The second issue in Pratten was the existence of a “right to know one’s past” under s. 7 of the Charter. The trial court did not accept the plaintiff’s position on this point; nor did the Court of Appeal. The plaintiff argued that s. 7 should be expanded not only to prevent deprivations of life, liberty, or security of the person effected by the state, but also to require the state to provide these benefits―a proposition which the Supreme Court rejected, albeit narrowly, in Gosselin v. Quebec (Attorney General), 2002 SCC 84,  4 S.C.R. 429. The Court refuses to expand s. 7 in this way. It points out that “the right to know one’s past” is not generally regarded as fundamental in Canada. Neither the decisions of Canadian courts nor the interpretations of international conventions to which Canada is a party have recognized such a right. The Court also notes that
the rights in s. 7 are guaranteed to “everyone.” Accordingly, recognition of what can be called the right “to know one’s past” would have implications reaching well beyond adoptees and donor offspring. Further, it is pure speculation to suggest that only minimal resources would be needed to give effect to such a right.

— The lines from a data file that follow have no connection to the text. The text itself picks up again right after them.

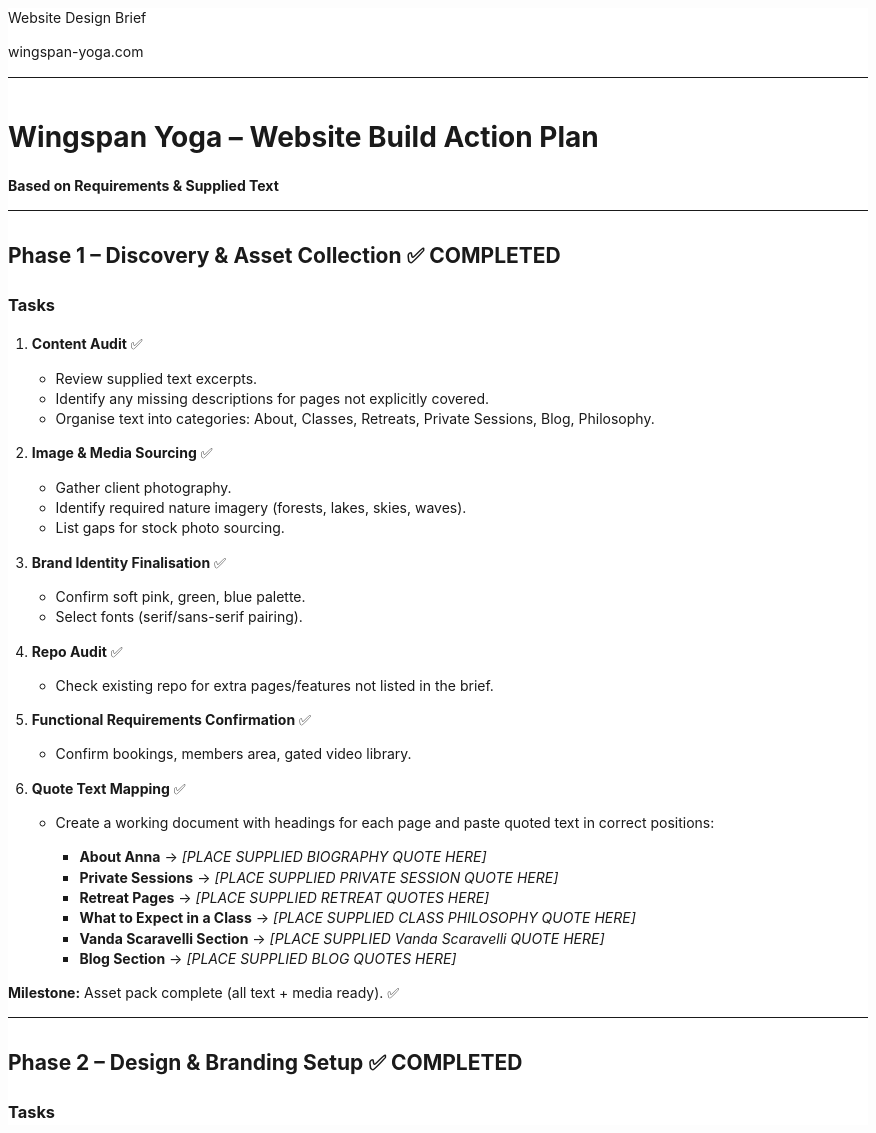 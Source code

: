Website Design Brief

wingspan-yoga.com


---

# **Wingspan Yoga – Website Build Action Plan**

**Based on Requirements & Supplied Text**

---

## **Phase 1 – Discovery & Asset Collection** ✅ COMPLETED

### Tasks

1. **Content Audit** ✅

   * Review supplied text excerpts.
   * Identify any missing descriptions for pages not explicitly covered.
   * Organise text into categories: About, Classes, Retreats, Private Sessions, Blog, Philosophy.
2. **Image & Media Sourcing** ✅

   * Gather client photography.
   * Identify required nature imagery (forests, lakes, skies, waves).
   * List gaps for stock photo sourcing.
3. **Brand Identity Finalisation** ✅

   * Confirm soft pink, green, blue palette.
   * Select fonts (serif/sans-serif pairing).
4. **Repo Audit** ✅

   * Check existing repo for extra pages/features not listed in the brief.
5. **Functional Requirements Confirmation** ✅

   * Confirm bookings, members area, gated video library.
6. **Quote Text Mapping** ✅

   * Create a working document with headings for each page and paste quoted text in correct positions:

     * **About Anna** → *\[PLACE SUPPLIED BIOGRAPHY QUOTE HERE]*
     * **Private Sessions** → *\[PLACE SUPPLIED PRIVATE SESSION QUOTE HERE]*
     * **Retreat Pages** → *\[PLACE SUPPLIED RETREAT QUOTES HERE]*
     * **What to Expect in a Class** → *\[PLACE SUPPLIED CLASS PHILOSOPHY QUOTE HERE]*
     * **Vanda Scaravelli Section** → *\[PLACE SUPPLIED Vanda Scaravelli QUOTE HERE]*
     * **Blog Section** → *\[PLACE SUPPLIED BLOG QUOTES HERE]*

**Milestone:** Asset pack complete (all text + media ready). ✅

---

## **Phase 2 – Design & Branding Setup** ✅ COMPLETED

### Tasks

The s. 7 claim is rejected.
Rightly so. For one thing, it is not open to the Court of Appeal to disregard Supreme Court precedent as the plaintiff invited it to do. For another, it is indeed difficult to regard a right which neither legislatures nor courts have ever recognized as a general one as fundamental to the workings of the Canadian legal system. And the Court is right to point out that recognizing it as such would extend it to every person however conceived. Exactly how this right could be enforced for the benefit of individuals conceived the natural way, without a medical record, is not clear at all―such enforcement would require invasions of privacy on a scale difficult to imagine. But rights are rights are rights. Which means that they should not be extended lightly.

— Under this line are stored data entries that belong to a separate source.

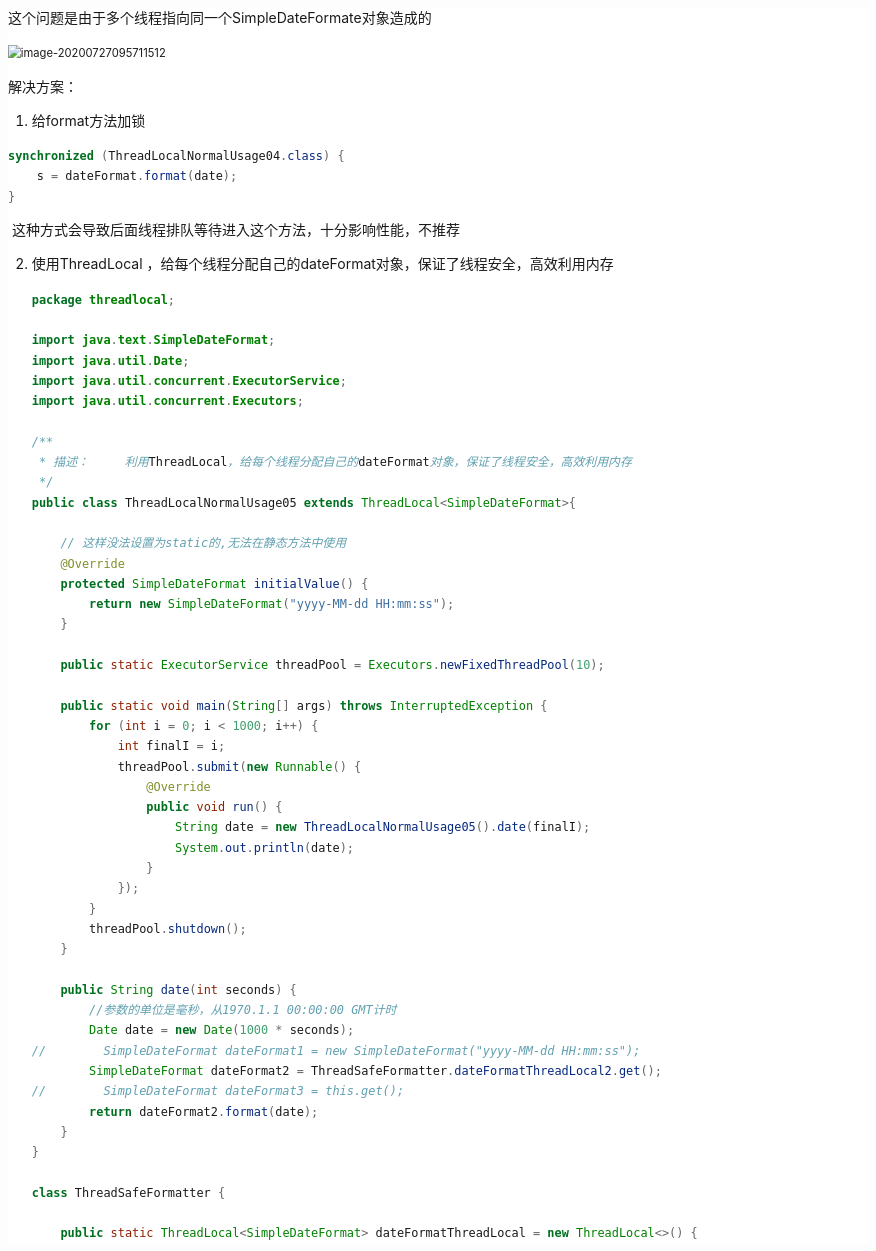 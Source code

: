 这个问题是由于多个线程指向同一个SimpleDateFormate对象造成的

<img src="C:\Users\HP\AppData\Roaming\Typora\typora-user-images\image-20200727095711512.png" alt="image-20200727095711512" style="zoom:80%;" />



解决方案： 

1. 给format方法加锁

```java
synchronized (ThreadLocalNormalUsage04.class) {
    s = dateFormat.format(date);
}
```

​	   这种方式会导致后面线程排队等待进入这个方法，十分影响性能，不推荐

2. 使用ThreadLocal ，给每个线程分配自己的dateFormat对象，保证了线程安全，高效利用内存

   ```java
   package threadlocal;
   
   import java.text.SimpleDateFormat;
   import java.util.Date;
   import java.util.concurrent.ExecutorService;
   import java.util.concurrent.Executors;
   
   /**
    * 描述：     利用ThreadLocal，给每个线程分配自己的dateFormat对象，保证了线程安全，高效利用内存
    */
   public class ThreadLocalNormalUsage05 extends ThreadLocal<SimpleDateFormat>{
   
       // 这样没法设置为static的,无法在静态方法中使用
       @Override
       protected SimpleDateFormat initialValue() {
           return new SimpleDateFormat("yyyy-MM-dd HH:mm:ss");
       }
   
       public static ExecutorService threadPool = Executors.newFixedThreadPool(10);
   
       public static void main(String[] args) throws InterruptedException {
           for (int i = 0; i < 1000; i++) {
               int finalI = i;
               threadPool.submit(new Runnable() {
                   @Override
                   public void run() {
                       String date = new ThreadLocalNormalUsage05().date(finalI);
                       System.out.println(date);
                   }
               });
           }
           threadPool.shutdown();
       }
   
       public String date(int seconds) {
           //参数的单位是毫秒，从1970.1.1 00:00:00 GMT计时
           Date date = new Date(1000 * seconds);
   //        SimpleDateFormat dateFormat1 = new SimpleDateFormat("yyyy-MM-dd HH:mm:ss");
           SimpleDateFormat dateFormat2 = ThreadSafeFormatter.dateFormatThreadLocal2.get();
   //        SimpleDateFormat dateFormat3 = this.get();
           return dateFormat2.format(date);
       }
   }
   
   class ThreadSafeFormatter {
   
       public static ThreadLocal<SimpleDateFormat> dateFormatThreadLocal = new ThreadLocal<>() {
   ```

This case highlights the deficiencies of judicial review as a means to change social policies where multiple interests are at stake. It is one thing for courts resist attempts by legislatures or the executive to expand their coercive powers, or when politicians distort the democratic process in order to entrench themselves in power. It is something else for courts to intervene when legislatures try to strike a balance between the interests of different groups of citizens. The donor offspring have good reasons to want to know “their past.” But it may well be that many donors would not have donated sperm or eggs without the benefit of anonymity. Which, of course, would mean that infertile couples would not be able to have children. There are thus at least three groups of citizens―none of them, I should note, so numerous or powerful as to use its strength to dominate the political process at the expense of the others―whose interests must be taken into account and balanced. Legislatures can and ought to do that. Courts cannot, and should not try.